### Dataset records

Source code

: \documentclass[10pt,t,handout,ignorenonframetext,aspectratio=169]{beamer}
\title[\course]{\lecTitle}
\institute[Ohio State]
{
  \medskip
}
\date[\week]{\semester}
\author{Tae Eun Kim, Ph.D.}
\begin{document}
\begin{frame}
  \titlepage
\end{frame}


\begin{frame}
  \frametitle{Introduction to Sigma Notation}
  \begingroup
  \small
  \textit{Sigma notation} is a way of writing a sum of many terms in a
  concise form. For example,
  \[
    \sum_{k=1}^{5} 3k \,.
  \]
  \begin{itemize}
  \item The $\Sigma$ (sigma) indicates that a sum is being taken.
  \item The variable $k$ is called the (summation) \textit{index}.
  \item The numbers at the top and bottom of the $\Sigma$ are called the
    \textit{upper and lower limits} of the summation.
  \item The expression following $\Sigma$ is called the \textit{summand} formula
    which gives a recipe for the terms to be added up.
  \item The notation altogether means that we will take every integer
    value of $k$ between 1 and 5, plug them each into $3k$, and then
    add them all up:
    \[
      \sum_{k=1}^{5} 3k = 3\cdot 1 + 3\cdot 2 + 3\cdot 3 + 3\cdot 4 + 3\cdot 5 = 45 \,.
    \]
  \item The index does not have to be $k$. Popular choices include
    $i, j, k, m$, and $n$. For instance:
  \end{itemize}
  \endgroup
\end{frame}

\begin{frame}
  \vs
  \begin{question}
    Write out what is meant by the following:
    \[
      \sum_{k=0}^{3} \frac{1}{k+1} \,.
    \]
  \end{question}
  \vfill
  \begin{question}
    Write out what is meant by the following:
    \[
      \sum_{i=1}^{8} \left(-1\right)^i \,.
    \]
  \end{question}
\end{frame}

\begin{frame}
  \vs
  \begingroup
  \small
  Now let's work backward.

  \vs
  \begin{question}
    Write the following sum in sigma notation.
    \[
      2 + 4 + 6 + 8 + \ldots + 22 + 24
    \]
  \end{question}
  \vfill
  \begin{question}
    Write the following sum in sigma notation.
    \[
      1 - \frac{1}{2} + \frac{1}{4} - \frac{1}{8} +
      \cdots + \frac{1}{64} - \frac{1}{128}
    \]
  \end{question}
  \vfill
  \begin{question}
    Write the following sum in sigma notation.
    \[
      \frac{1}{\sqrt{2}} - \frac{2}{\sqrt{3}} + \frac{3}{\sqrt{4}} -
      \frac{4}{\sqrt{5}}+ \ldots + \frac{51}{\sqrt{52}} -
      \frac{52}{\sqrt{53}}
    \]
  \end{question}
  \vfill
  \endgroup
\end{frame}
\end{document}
---
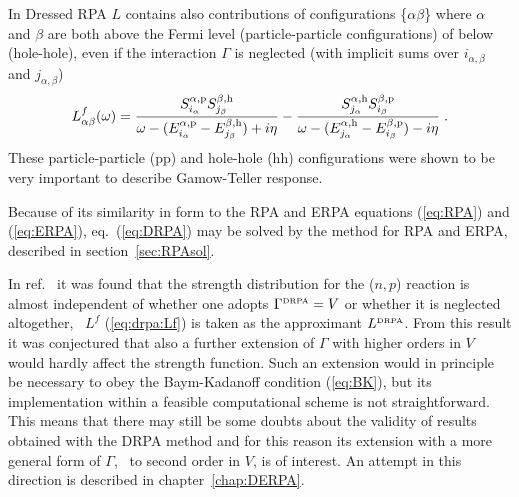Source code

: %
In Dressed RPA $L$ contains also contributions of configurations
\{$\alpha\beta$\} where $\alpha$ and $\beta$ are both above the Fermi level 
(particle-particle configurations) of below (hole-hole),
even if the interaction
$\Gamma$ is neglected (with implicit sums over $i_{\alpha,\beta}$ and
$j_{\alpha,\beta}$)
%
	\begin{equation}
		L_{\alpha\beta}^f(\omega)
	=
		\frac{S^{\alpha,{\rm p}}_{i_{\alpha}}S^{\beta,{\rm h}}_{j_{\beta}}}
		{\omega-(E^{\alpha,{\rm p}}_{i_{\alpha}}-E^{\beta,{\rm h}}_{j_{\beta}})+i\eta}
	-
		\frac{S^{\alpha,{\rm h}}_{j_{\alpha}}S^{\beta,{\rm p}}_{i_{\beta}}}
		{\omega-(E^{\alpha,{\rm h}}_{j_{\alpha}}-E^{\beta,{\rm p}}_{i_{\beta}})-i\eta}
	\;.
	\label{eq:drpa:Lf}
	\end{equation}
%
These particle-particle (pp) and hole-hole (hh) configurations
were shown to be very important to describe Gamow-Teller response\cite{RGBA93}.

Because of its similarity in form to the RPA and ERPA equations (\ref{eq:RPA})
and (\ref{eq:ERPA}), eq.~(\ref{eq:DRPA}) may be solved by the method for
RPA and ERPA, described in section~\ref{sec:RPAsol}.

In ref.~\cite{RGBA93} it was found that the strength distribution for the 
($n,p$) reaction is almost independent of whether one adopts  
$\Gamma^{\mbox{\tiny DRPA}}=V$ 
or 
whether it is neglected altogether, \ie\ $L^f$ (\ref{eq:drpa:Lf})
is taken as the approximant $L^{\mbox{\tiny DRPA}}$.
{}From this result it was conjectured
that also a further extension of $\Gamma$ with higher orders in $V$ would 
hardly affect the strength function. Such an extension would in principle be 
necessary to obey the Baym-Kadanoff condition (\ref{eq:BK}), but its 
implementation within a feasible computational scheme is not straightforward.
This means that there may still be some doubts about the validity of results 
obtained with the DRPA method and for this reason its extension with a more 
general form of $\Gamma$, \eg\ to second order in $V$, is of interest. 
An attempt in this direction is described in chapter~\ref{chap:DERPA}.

### HOW TO COMPLETE THIS TASK
When a line above contains the string "terms", copy that line.

### YOUR SOLUTION
  \textit{Sigma notation} is a way of writing a sum of many terms in a
    which gives a recipe for the terms to be added up.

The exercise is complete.